▸ AIM OF THE TASK
Filter the entries beneath this task, copying only the lines that hold the word "lookup".
*** DATASET CONTENT Section Begins ***
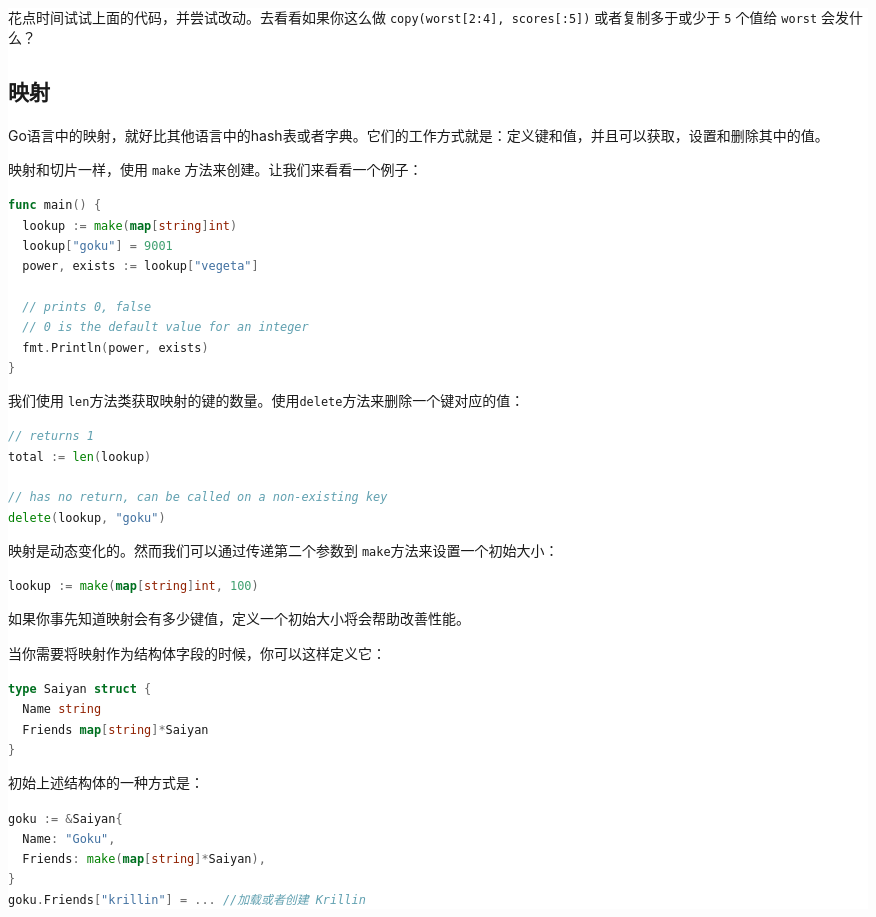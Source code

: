 
花点时间试试上面的代码，并尝试改动。去看看如果你这么做  `copy(worst[2:4], scores[:5])` 或者复制多于或少于 `5` 个值给 `worst` 会发什么？



## 映射

Go语言中的映射，就好比其他语言中的hash表或者字典。它们的工作方式就是：定义键和值，并且可以获取，设置和删除其中的值。

映射和切片一样，使用 `make` 方法来创建。让我们来看看一个例子：

```go
func main() {
  lookup := make(map[string]int)
  lookup["goku"] = 9001
  power, exists := lookup["vegeta"]

  // prints 0, false
  // 0 is the default value for an integer
  fmt.Println(power, exists)
}
```

我们使用 `len`方法类获取映射的键的数量。使用`delete`方法来删除一个键对应的值：

```go
// returns 1
total := len(lookup)

// has no return, can be called on a non-existing key
delete(lookup, "goku")
```

映射是动态变化的。然而我们可以通过传递第二个参数到 `make`方法来设置一个初始大小：

```go
lookup := make(map[string]int, 100)
```

如果你事先知道映射会有多少键值，定义一个初始大小将会帮助改善性能。

当你需要将映射作为结构体字段的时候，你可以这样定义它：

```go
type Saiyan struct {
  Name string
  Friends map[string]*Saiyan
}
```

初始上述结构体的一种方式是：

```go
goku := &Saiyan{
  Name: "Goku",
  Friends: make(map[string]*Saiyan),
}
goku.Friends["krillin"] = ... //加载或者创建 Krillin
```

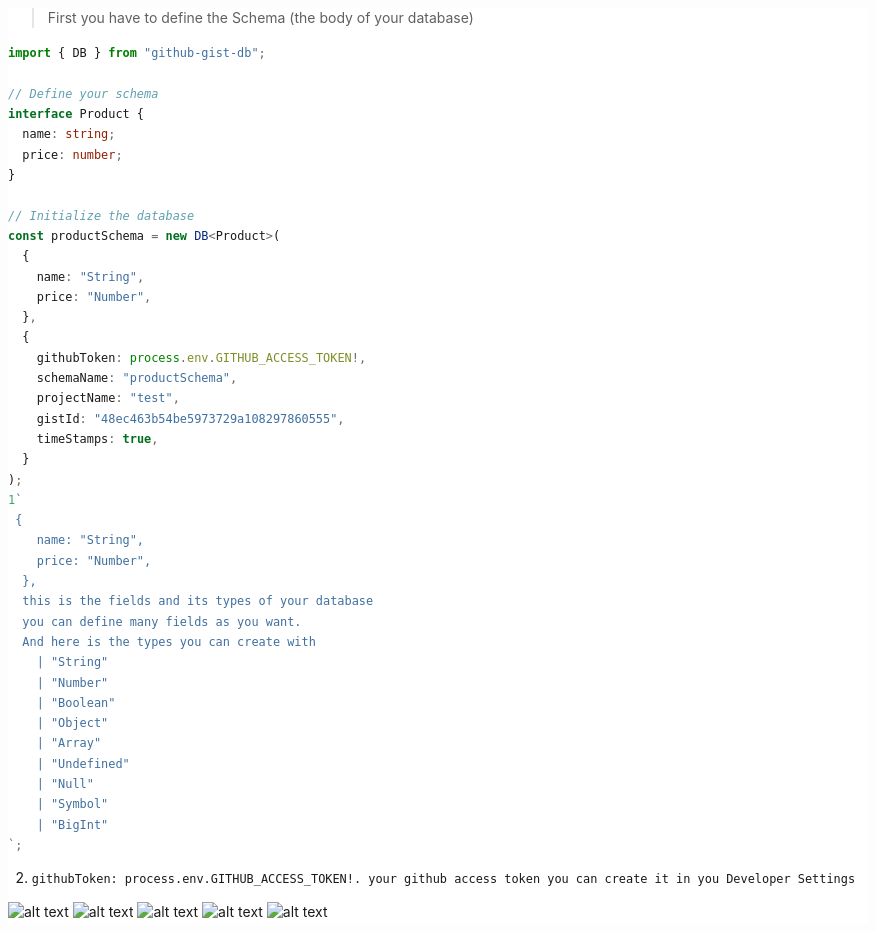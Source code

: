 
> First you have to define the Schema (the body of your database)

```typescript
import { DB } from "github-gist-db";

// Define your schema
interface Product {
  name: string;
  price: number;
}

// Initialize the database
const productSchema = new DB<Product>(
  {
    name: "String",
    price: "Number",
  },
  {
    githubToken: process.env.GITHUB_ACCESS_TOKEN!,
    schemaName: "productSchema",
    projectName: "test",
    gistId: "48ec463b54be5973729a108297860555",
    timeStamps: true,
  }
);
1`
 {
    name: "String",
    price: "Number",
  },
  this is the fields and its types of your database
  you can define many fields as you want.
  And here is the types you can create with
    | "String"
    | "Number"
    | "Boolean"
    | "Object"
    | "Array"
    | "Undefined"
    | "Null"
    | "Symbol"
    | "BigInt"
`;
```

2. `githubToken: process.env.GITHUB_ACCESS_TOKEN!.
your github access token you can create it in you Developer Settings`

![alt text](https://i.imgur.com/fZbzItn.png?1)
![alt text](https://i.imgur.com/7No4dws.png)
![alt text](https://i.imgur.com/7No4dws.png)
![alt text](https://i.imgur.com/Ok1pkQe.png)
![alt text](https://i.imgur.com/XriJ5W4.png)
*** DATASET CONTENT Section Ends ***
▸ EXERCISE OUTPUT
  lookup := make(map[string]int)
  lookup["goku"] = 9001
  power, exists := lookup["vegeta"]
total := len(lookup)
delete(lookup, "goku")
lookup := make(map[string]int, 100)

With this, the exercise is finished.